What needs to be done — Go through the material below and return each line with the string "rotation" in it.

### Input ###

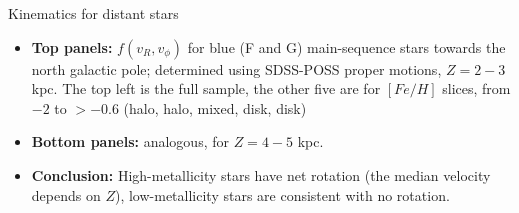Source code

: \documentclass[letterpaper,landscape]{slides}
\begin{document}
\begin{slide}
{\begin{minipage}[t]{11cm}
\begin{center}
\end{center}
\end{minipage}

\begin{minipage}[t]{12.5cm}
\begin{center}
\vskip -1in
{\large \color{red} Kinematics for distant stars }
\end{center}

\begin{itemize}
\item {\bf Top panels:} $f(v_R, v_\phi)$ for blue (F and G) main-sequence
      stars towards the north galactic pole; determined using SDSS-POSS
      proper motions, $Z=2-3$ kpc. The top left is the full sample, 
      the other five are for $[Fe/H]$ slices, from $-2$ to $> -0.6$
      (halo, halo, mixed, disk, disk)
\item {\bf Bottom panels:} analogous, for $Z=4-5$ kpc.
\item {\color{blue} {\bf Conclusion:} High-metallicity stars have net
      rotation (the median velocity depends on $Z$), low-metallicity
      stars are consistent with no rotation. }
\end{itemize}     

\end{minipage}}
\vfill 
\end{slide}
\end{document}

###

Written response —
      rotation (the median velocity depends on $Z$), low-metallicity
      stars are consistent with no rotation. }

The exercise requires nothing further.